Your answer must be the full set of records, copied exactly, with no pictures in it.

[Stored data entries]
****
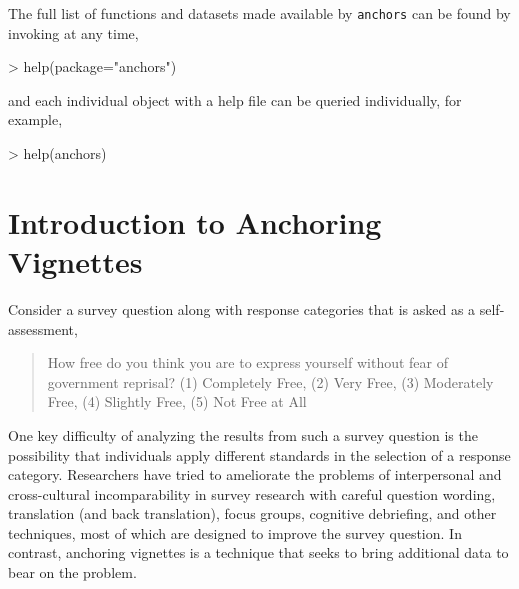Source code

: \documentclass{amsart}
\newcommand{\Ranchors}{{\texttt{anchors}}}
\begin{document}
The full list of functions and datasets made available by \Ranchors
can be found by invoking at any time,
\begin{Schunk}
\begin{Sinput}
> help(package="anchors")
\end{Sinput}
\end{Schunk}
and each individual object with a help file can be queried
individually, for example,
\begin{Schunk}
\begin{Sinput}
> help(anchors)
\end{Sinput}
\end{Schunk}

\section{Introduction to Anchoring Vignettes}

Consider a survey question along with response categories that is
asked as a self-assessment,
\begin{quote}
 How free do you think you are to express  yourself without fear
of government reprisal?   (1) Completely
  Free, (2) Very Free, (3) Moderately Free, (4) Slightly Free, (5) Not
  Free at All
\end{quote}
One key difficulty of analyzing the results from such a survey
question is the possibility that individuals apply different standards
in the selection of a response category.  Researchers have tried to
ameliorate the problems of interpersonal and cross-cultural
incomparability in survey research with careful question wording,
translation (and back translation), focus groups, cognitive
debriefing, and other techniques, most of which are designed to
improve the survey question. In contrast, anchoring vignettes is a
technique that seeks to bring additional data to bear on the
problem. 
\end{document}
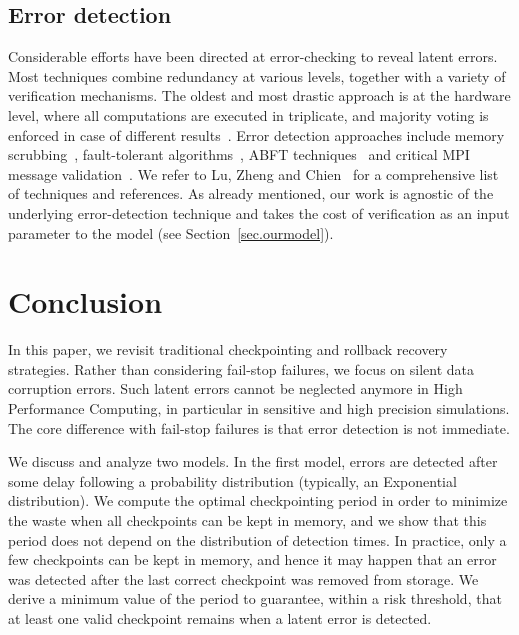 \documentclass[10pt,table]{article}
\begin{document}
\subsection{Error detection}

Considerable efforts have been directed at error-checking to reveal latent errors.
Most techniques combine redundancy at various levels, together with a variety
of verification mechanisms. The oldest and most drastic approach is at the hardware level,
where all computations are executed in triplicate, and majority voting is enforced in case
of different results~\cite{Lyons1962}. Error detection approaches include 
memory scrubbing~\cite{Hwang2012}, fault-tolerant 
algorithms~\cite{Bronevetsky2008,Heroux2011,Shantharam2011}, ABFT 
techniques~\cite{Kuang1984,Bosilca2009} and critical MPI message validation~\cite{Fiala2012}.
We refer to Lu, Zheng and Chien~\cite{LuZhengChien2013} for a comprehensive list
of techniques and references. As already mentioned, our work is agnostic of the underlying
error-detection technique and takes the cost of verification as an input parameter to the model
(see Section~\ref{sec.ourmodel}).


\section{Conclusion}
\label{sec.conclusion}


In this paper, we revisit traditional checkpointing  and rollback recovery strategies.
Rather than considering fail-stop failures, we focus on silent data corruption errors.
Such latent errors cannot be neglected anymore in High Performance Computing, in particular
in sensitive and high precision simulations. The core difference with fail-stop failures is
that error detection is not immediate.

We discuss and analyze two models. In the first model, errors are detected after some delay following a
probability distribution (typically, an Exponential distribution). We compute the optimal 
checkpointing period in order to minimize the waste when all checkpoints can be kept in memory,
and we show that this period does not depend on the distribution of detection times. In practice,
only a few checkpoints can be kept in memory, and hence it may happen
that an error was detected after
the last correct checkpoint was removed from storage. We derive a minimum value of the period
 to guarantee, within a risk threshold,  that at least one valid
 checkpoint remains when a latent error is detected. 
\end{document}
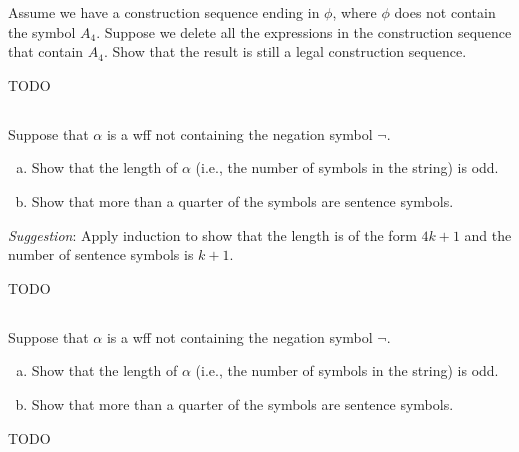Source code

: \documentclass{report}
\begin{document}
Assume we have a construction sequence ending in $\phi$, where $\phi$ does not
  contain the symbol $A_4$.
Suppose we delete all the expressions in the construction sequence that contain
  $A_4$.
Show that the result is still a legal construction sequence.

\begin{answer}

  TODO

\end{answer}

\subsection{}%

Suppose that $\alpha$ is a wff not containing the negation symbol $\neg$.
\begin{enumerate}[(a)]
  \item Show that the length of $\alpha$ (i.e., the number of symbols in the
    string) is odd.
  \item Show that more than a quarter of the symbols are sentence symbols.
\end{enumerate}
\textit{Suggestion}: Apply induction to show that the length is of the form
  $4k + 1$ and the number of sentence symbols is $k + 1$.

\begin{answer}

  TODO

\end{answer}

\subsection{}%

Suppose that $\alpha$ is a wff not containing the negation symbol $\neg$.
\begin{enumerate}[(a)]
  \item Show that the length of $\alpha$ (i.e., the number of symbols in the
    string) is odd.
  \item Show that more than a quarter of the symbols are sentence symbols.
\end{enumerate}

\begin{answer}

  TODO

\end{answer}
\end{document}
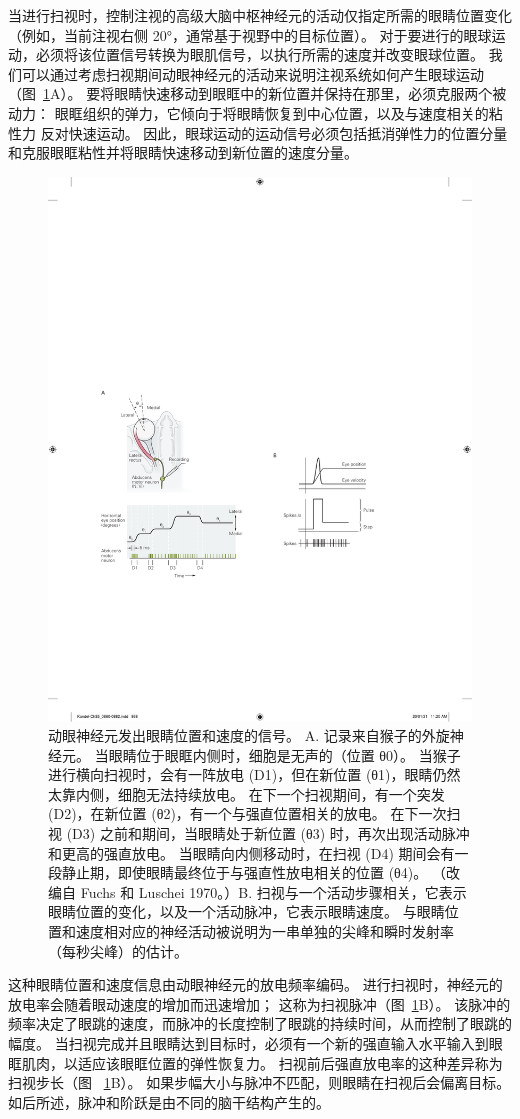 当进行扫视时，控制注视的高级大脑中枢神经元的活动仅指定所需的眼睛位置变化（例如，当前注视右侧 20°，通常基于视野中的目标位置）。
对于要进行的眼球运动，必须将该位置信号转换为眼肌信号，以执行所需的速度并改变眼球位置。
我们可以通过考虑扫视期间动眼神经元的活动来说明注视系统如何产生眼球运动（图~\ref{fig:35_7}A）。 
要将眼睛快速移动到眼眶中的新位置并保持在那里，必须克服两个被动力：
眼眶组织的弹力，它倾向于将眼睛恢复到中心位置，以及与速度相关的粘性力 反对快速运动。
因此，眼球运动的运动信号必须包括抵消弹性力的位置分量和克服眼眶粘性并将眼睛快速移动到新位置的速度分量。


\begin{figure}[htbp]
	\centering
	\includegraphics[width=0.5\linewidth]{chap35/fig_35_7}
	\caption{动眼神经元发出眼睛位置和速度的信号。 A. 记录来自猴子的外旋神经元。 当眼睛位于眼眶内侧时，细胞是无声的（位置 θ0）。 当猴子进行横向扫视时，会有一阵放电 (D1)，但在新位置 (θ1)，眼睛仍然太靠内侧，细胞无法持续放电。 在下一个扫视期间，有一个突发 (D2)，在新位置 (θ2)，有一个与强直位置相关的放电。 在下一次扫视 (D3) 之前和期间，当眼睛处于新位置 (θ3) 时，再次出现活动脉冲和更高的强直放电。 当眼睛向内侧移动时，在扫视 (D4) 期间会有一段静止期，即使眼睛最终位于与强直性放电相关的位置 (θ4)。 （改编自 Fuchs 和 Luschei 1970。）B. 扫视与一个活动步骤相关，它表示眼睛位置的变化，以及一个活动脉冲，它表示眼睛速度。 与眼睛位置和速度相对应的神经活动被说明为一串单独的尖峰和瞬时发射率（每秒尖峰）的估计。}
	\label{fig:35_7}
\end{figure}


这种眼睛位置和速度信息由动眼神经元的放电频率编码。
进行扫视时，神经元的放电率会随着眼动速度的增加而迅速增加；
这称为扫视脉冲（图~\ref{fig:35_7}B）。
该脉冲的频率决定了眼跳的速度，而脉冲的长度控制了眼跳的持续时间，从而控制了眼跳的幅度。
当扫视完成并且眼睛达到目标时，必须有一个新的强直输入水平输入到眼眶肌肉，以适应该眼眶位置的弹性恢复力。
扫视前后强直放电率的这种差异称为扫视步长（图 ~\ref{fig:35_7}B）。
如果步幅大小与脉冲不匹配，则眼睛在扫视后会偏离目标。
如后所述，脉冲和阶跃是由不同的脑干结构产生的。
****
■ **Solution to the exercise**
Source code

: \documentclass{amsart}
\newcommand{\Ranchors}{{\texttt{anchors}}}
\begin{document}
The full list of functions and datasets made available by \Ranchors
can be found by invoking at any time,
\begin{Schunk}
\begin{Sinput}
> help(package="anchors")
\end{Sinput}
\end{Schunk}
and each individual object with a help file can be queried
individually, for example,
\begin{Schunk}
\begin{Sinput}
> help(anchors)
\end{Sinput}
\end{Schunk}

\section{Introduction to Anchoring Vignettes}

Consider a survey question along with response categories that is
asked as a self-assessment,
\begin{quote}
 How free do you think you are to express  yourself without fear
of government reprisal?   (1) Completely
  Free, (2) Very Free, (3) Moderately Free, (4) Slightly Free, (5) Not
  Free at All
\end{quote}
One key difficulty of analyzing the results from such a survey
question is the possibility that individuals apply different standards
in the selection of a response category.  Researchers have tried to
ameliorate the problems of interpersonal and cross-cultural
incomparability in survey research with careful question wording,
translation (and back translation), focus groups, cognitive
debriefing, and other techniques, most of which are designed to
improve the survey question. In contrast, anchoring vignettes is a
technique that seeks to bring additional data to bear on the
problem. 
\end{document}
 \documentclass[10pt,table]{article}
\begin{document}
\subsection{Error detection}

Considerable efforts have been directed at error-checking to reveal latent errors.
Most techniques combine redundancy at various levels, together with a variety
of verification mechanisms. The oldest and most drastic approach is at the hardware level,
where all computations are executed in triplicate, and majority voting is enforced in case
of different results~\cite{Lyons1962}. Error detection approaches include 
memory scrubbing~\cite{Hwang2012}, fault-tolerant 
algorithms~\cite{Bronevetsky2008,Heroux2011,Shantharam2011}, ABFT 
techniques~\cite{Kuang1984,Bosilca2009} and critical MPI message validation~\cite{Fiala2012}.
We refer to Lu, Zheng and Chien~\cite{LuZhengChien2013} for a comprehensive list
of techniques and references. As already mentioned, our work is agnostic of the underlying
error-detection technique and takes the cost of verification as an input parameter to the model
(see Section~\ref{sec.ourmodel}).


\section{Conclusion}
\label{sec.conclusion}


In this paper, we revisit traditional checkpointing  and rollback recovery strategies.
Rather than considering fail-stop failures, we focus on silent data corruption errors.
Such latent errors cannot be neglected anymore in High Performance Computing, in particular
in sensitive and high precision simulations. The core difference with fail-stop failures is
that error detection is not immediate.

We discuss and analyze two models. In the first model, errors are detected after some delay following a
probability distribution (typically, an Exponential distribution). We compute the optimal 
checkpointing period in order to minimize the waste when all checkpoints can be kept in memory,
and we show that this period does not depend on the distribution of detection times. In practice,
only a few checkpoints can be kept in memory, and hence it may happen
that an error was detected after
the last correct checkpoint was removed from storage. We derive a minimum value of the period
 to guarantee, within a risk threshold,  that at least one valid
 checkpoint remains when a latent error is detected. 
\end{document}
Source code

: \documentclass{report}
\begin{document}
Assume we have a construction sequence ending in $\phi$, where $\phi$ does not
  contain the symbol $A_4$.
Suppose we delete all the expressions in the construction sequence that contain
  $A_4$.
Show that the result is still a legal construction sequence.

\begin{answer}

  TODO

\end{answer}

\subsection{}%

Suppose that $\alpha$ is a wff not containing the negation symbol $\neg$.
\begin{enumerate}[(a)]
  \item Show that the length of $\alpha$ (i.e., the number of symbols in the
    string) is odd.
  \item Show that more than a quarter of the symbols are sentence symbols.
\end{enumerate}
\textit{Suggestion}: Apply induction to show that the length is of the form
  $4k + 1$ and the number of sentence symbols is $k + 1$.

\begin{answer}

  TODO

\end{answer}

\subsection{}%

Suppose that $\alpha$ is a wff not containing the negation symbol $\neg$.
\begin{enumerate}[(a)]
  \item Show that the length of $\alpha$ (i.e., the number of symbols in the
    string) is odd.
  \item Show that more than a quarter of the symbols are sentence symbols.
\end{enumerate}

\begin{answer}

  TODO

\end{answer}
\end{document}
 当进行扫视时，控制注视的高级大脑中枢神经元的活动仅指定所需的眼睛位置变化（例如，当前注视右侧 20°，通常基于视野中的目标位置）。
对于要进行的眼球运动，必须将该位置信号转换为眼肌信号，以执行所需的速度并改变眼球位置。
我们可以通过考虑扫视期间动眼神经元的活动来说明注视系统如何产生眼球运动（图~\ref{fig:35_7}A）。 
要将眼睛快速移动到眼眶中的新位置并保持在那里，必须克服两个被动力：
眼眶组织的弹力，它倾向于将眼睛恢复到中心位置，以及与速度相关的粘性力 反对快速运动。
因此，眼球运动的运动信号必须包括抵消弹性力的位置分量和克服眼眶粘性并将眼睛快速移动到新位置的速度分量。


\begin{figure}[htbp]
	\centering
	\includegraphics[width=0.5\linewidth]{chap35/fig_35_7}
	\caption{动眼神经元发出眼睛位置和速度的信号。 A. 记录来自猴子的外旋神经元。 当眼睛位于眼眶内侧时，细胞是无声的（位置 θ0）。 当猴子进行横向扫视时，会有一阵放电 (D1)，但在新位置 (θ1)，眼睛仍然太靠内侧，细胞无法持续放电。 在下一个扫视期间，有一个突发 (D2)，在新位置 (θ2)，有一个与强直位置相关的放电。 在下一次扫视 (D3) 之前和期间，当眼睛处于新位置 (θ3) 时，再次出现活动脉冲和更高的强直放电。 当眼睛向内侧移动时，在扫视 (D4) 期间会有一段静止期，即使眼睛最终位于与强直性放电相关的位置 (θ4)。 （改编自 Fuchs 和 Luschei 1970。）B. 扫视与一个活动步骤相关，它表示眼睛位置的变化，以及一个活动脉冲，它表示眼睛速度。 与眼睛位置和速度相对应的神经活动被说明为一串单独的尖峰和瞬时发射率（每秒尖峰）的估计。}
	\label{fig:35_7}
\end{figure}


这种眼睛位置和速度信息由动眼神经元的放电频率编码。
进行扫视时，神经元的放电率会随着眼动速度的增加而迅速增加；
这称为扫视脉冲（图~\ref{fig:35_7}B）。
该脉冲的频率决定了眼跳的速度，而脉冲的长度控制了眼跳的持续时间，从而控制了眼跳的幅度。
当扫视完成并且眼睛达到目标时，必须有一个新的强直输入水平输入到眼眶肌肉，以适应该眼眶位置的弹性恢复力。
扫视前后强直放电率的这种差异称为扫视步长（图 ~\ref{fig:35_7}B）。
如果步幅大小与脉冲不匹配，则眼睛在扫视后会偏离目标。
如后所述，脉冲和阶跃是由不同的脑干结构产生的。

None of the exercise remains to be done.